Erich Bödeker (April 11, 1904 – February 21, 1971) was a German sculptor.

==Life==
After attending elementary school, Bödeker worked as a miner for 41 years, 35 of which were spent underground. Alongside his main job, he also worked part-time as a farmer and butcher. In 1959, an illness with silicosis forced him to give up his job in mining. He then began to create self-taught figures out of wood and concrete, which he painted with bright colors. The motifs depicted included people and animals, including acquaintances, politicians, artists and fantasy figures.

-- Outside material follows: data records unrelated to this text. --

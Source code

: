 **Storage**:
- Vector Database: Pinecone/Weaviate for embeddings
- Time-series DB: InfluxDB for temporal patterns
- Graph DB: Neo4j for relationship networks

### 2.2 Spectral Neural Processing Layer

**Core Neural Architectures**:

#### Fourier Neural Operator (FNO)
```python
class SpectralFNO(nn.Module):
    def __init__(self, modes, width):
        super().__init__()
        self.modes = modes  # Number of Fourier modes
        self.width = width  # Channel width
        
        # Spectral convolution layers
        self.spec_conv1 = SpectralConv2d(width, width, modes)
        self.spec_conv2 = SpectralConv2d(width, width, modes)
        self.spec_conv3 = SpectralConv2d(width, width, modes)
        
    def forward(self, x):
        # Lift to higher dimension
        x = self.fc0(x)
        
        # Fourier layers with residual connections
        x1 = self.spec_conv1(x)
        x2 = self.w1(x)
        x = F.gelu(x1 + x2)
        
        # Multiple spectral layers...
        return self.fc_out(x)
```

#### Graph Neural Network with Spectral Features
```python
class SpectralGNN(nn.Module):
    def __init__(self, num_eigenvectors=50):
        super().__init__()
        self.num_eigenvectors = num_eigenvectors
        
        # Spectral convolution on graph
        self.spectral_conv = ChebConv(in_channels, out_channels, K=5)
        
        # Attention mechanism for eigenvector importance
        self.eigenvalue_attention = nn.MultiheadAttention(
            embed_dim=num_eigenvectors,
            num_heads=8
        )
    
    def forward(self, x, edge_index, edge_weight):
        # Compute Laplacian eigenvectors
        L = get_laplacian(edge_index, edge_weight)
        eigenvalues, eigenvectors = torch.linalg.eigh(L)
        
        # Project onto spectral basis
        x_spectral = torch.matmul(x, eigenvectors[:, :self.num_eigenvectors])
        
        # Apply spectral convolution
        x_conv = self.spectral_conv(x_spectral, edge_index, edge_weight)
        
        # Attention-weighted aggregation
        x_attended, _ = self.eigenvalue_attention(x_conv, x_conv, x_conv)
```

Bödeker's first works were created from everyday and waste materials such as tin cans, kitchen utensils and disused machine parts. He later concentrated on figurative sculptures made of wood and concrete. His works are characterized by a stylized design reduced to basic forms. The use of color is bold and unmodulated, without internal detailing. Bödeker's garden often served as an exhibition space for over a hundred of these colorful figures, which depicted a wide variety of motifs - from miners, police officers and athletes to church dignitaries and animals from different regions of the world.

In 1963, Thomas Grochowiak, then director of the museums in Recklinghausen and Oberhausen, arranged Bödeker's first public exhibition in Recklinghausen.

Over the years, Bödeker's works found their way into numerous international museums, became part of private and institutional collections and achieved remarkable auction prices.

Bödeker's works can be found in the collection of the Clemens Sels Museum in Neuss and in the Zander Collection in Cologne, among others.

==Other information==
In honor of the artist, the Erich Bödeker Society for Naive Art (Erich Bödeker-Gesellschaft für naive Kunst e.V.) was founded in 1982 in Hanover. The society not only documents Bödeker’s work but also promotes the recognition of so-called 'Naive Art' in general.

Erich Bödeker was a direct neighbor of Hape Kerkeling in his hometown of Bockholt. Kerkeling mentions him in his childhood memoir "Der Junge muss an die frische Luft" ("The Boy Needs Fresh Air").

==Exhibitions (selection)==
- 1963: Recklinghausen, Ruhrfestspiele
- 1964: Darmstadt, Mathildenhöhe
- 1965: Hamburg, Galerie Brockstedt
- 1967: Bonn, Municipal Art Collections
- 1968: Zurich, Galerie Bischofberger
- 1969: Essen, Museum Folkwang
- 1970: Oberhausen, Municipal Gallery
- 1971: Zagreb, Gallery of Primitive Art
- 1972: Humlebæk, Louisiana Museum of Modern Art
- 1973: Oslo, Henie Onstad Kunstsenter
- 1974: Munich, Haus der Kunst
- 1975: Kunsthaus Zürich
- 1976: Düsseldorf, Galerie Zimmer
- 1981: Stuttgart, Württembergischer Kunstverein
- 1982: Paris, Goethe-Institut
- 1983: Zagreb, Gallery of Primitive Art
- 1985: Siegburg, Wasserwerk. Galerie Lange
- 1986: Reinbek, Museum Rade
- 1987: Hanover, Sprengel Museum
- 1988: Hamburg, Altona Museum
- 1989: Düsseldorf, Galerie Zimmer
- 1990: Munich, Galerie Charlotte
- 1996: Bönnigheim, Museum Charlotte Zander
- 2000: Oberhausen, Ludwig Galerie
- 2001: Venice Biennale
- 2002: Cologne ArtCologne (Wasserwerk.Galerie Lange)
- 2016: Bönnigheim, Zander Collection
- 2017: Clemens Sels Museum Neuss

==Bibliography==
- Susanne Zander, ed. (2023), 26 Artists. Works from the Zander Collection., Cologne: Verlag der Buchhandlung Walther und Franz König.
- Tilman Osterwold, ed. (1988), Erich Bödeker, Exhibition Catalog, Stuttgart: Württembergischer Kunstverein.